Sharp integral bound of scalar curvature on $3$-manifolds
Ovidiu Munteanu, Jiaping Wang
TL;DR
The paper resolves the 3D case of bounding the average scalar curvature on large geodesic balls in complete manifolds with nonnegative Ricci curvature by establishing an asymptotic bound of $8\pi$. The authors construct a smooth distance-like function $\rho$ satisfying $\Delta \rho = -1 + |\nabla \rho|^2$ and analyze its level sets, decomposing them into an unbounded boundary $\ell_0(s)$ and finite fingers $\ell_1(s)$; a Gauss-Bonnet argument together with a key Ricci-related identity connects curvature information to ball-integrals. A key technical ingredient is controlling the size of fingers via a $\,\mu$-bubble diameter estimate and excess-function methods, which together with Bochner-type identities yield a bound on $\int_{B_p(R)} S$ of the form $8\pi R$ plus lower-order terms. This method relies only on Ricci nonnegativity and bounds on $S$, and provides a robust approach that could extend to more general curvature-function bounds, informing the distribution of scalar curvature on noncompact 3-manifolds.
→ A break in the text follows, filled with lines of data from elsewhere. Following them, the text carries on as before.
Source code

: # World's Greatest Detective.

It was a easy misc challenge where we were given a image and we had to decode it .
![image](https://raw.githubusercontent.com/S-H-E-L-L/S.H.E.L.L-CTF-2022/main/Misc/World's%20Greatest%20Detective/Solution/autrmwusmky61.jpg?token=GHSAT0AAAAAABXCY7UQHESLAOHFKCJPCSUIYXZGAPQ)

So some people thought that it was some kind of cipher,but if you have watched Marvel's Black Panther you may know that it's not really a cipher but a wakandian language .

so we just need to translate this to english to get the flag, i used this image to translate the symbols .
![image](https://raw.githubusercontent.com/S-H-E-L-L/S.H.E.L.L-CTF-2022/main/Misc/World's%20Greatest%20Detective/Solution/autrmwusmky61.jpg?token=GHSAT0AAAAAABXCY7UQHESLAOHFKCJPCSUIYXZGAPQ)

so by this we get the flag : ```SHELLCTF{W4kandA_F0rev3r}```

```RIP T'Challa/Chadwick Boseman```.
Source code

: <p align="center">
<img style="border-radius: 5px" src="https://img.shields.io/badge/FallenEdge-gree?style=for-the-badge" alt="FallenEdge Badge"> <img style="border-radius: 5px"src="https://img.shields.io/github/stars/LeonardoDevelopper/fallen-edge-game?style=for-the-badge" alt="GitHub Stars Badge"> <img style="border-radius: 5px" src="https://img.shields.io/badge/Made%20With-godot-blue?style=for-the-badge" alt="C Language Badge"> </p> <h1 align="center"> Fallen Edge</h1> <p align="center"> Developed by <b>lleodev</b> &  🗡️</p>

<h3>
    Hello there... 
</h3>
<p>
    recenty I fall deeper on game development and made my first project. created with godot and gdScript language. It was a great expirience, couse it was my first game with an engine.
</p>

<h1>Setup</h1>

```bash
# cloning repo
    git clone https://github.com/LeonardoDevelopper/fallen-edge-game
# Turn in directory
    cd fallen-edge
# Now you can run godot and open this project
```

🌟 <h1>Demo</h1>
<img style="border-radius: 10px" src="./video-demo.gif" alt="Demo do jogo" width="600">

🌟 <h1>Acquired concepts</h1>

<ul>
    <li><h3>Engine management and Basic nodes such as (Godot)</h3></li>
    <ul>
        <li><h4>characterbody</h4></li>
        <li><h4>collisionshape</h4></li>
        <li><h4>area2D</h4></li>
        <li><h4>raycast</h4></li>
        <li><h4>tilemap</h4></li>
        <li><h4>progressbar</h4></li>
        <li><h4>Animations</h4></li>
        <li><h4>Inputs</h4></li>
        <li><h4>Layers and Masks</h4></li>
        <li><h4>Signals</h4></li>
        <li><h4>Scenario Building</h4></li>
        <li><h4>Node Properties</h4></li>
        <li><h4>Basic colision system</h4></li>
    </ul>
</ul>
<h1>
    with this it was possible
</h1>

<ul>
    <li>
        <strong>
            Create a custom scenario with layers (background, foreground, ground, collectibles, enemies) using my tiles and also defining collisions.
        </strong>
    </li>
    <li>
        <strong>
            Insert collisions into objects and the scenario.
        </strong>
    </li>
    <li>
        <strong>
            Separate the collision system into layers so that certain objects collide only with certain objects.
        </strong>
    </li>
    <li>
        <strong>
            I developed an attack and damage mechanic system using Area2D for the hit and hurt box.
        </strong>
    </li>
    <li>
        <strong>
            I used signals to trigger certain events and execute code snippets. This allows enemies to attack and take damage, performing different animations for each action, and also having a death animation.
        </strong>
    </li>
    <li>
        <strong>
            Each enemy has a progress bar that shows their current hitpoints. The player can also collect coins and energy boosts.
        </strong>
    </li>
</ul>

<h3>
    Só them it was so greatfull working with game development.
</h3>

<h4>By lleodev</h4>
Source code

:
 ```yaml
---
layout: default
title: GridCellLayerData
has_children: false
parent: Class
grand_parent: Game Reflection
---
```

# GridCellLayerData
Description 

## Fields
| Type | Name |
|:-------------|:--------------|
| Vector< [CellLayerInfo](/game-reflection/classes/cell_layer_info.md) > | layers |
Overall, the work sharpens our understanding of how nonnegative Ricci curvature constrains the global curvature distribution in dimension three and yields a sharp, scale-invariant bound with potential for further generalization.
Abstract
It is shown that the integral of the scalar curvature on a geodesic ball of radius $R$ in a three-dimensional complete manifold with nonnegative Ricci curvature is bounded above by $8πR$ asymptotically for large $R$ provided that the scalar curvature is bounded between two positive constants.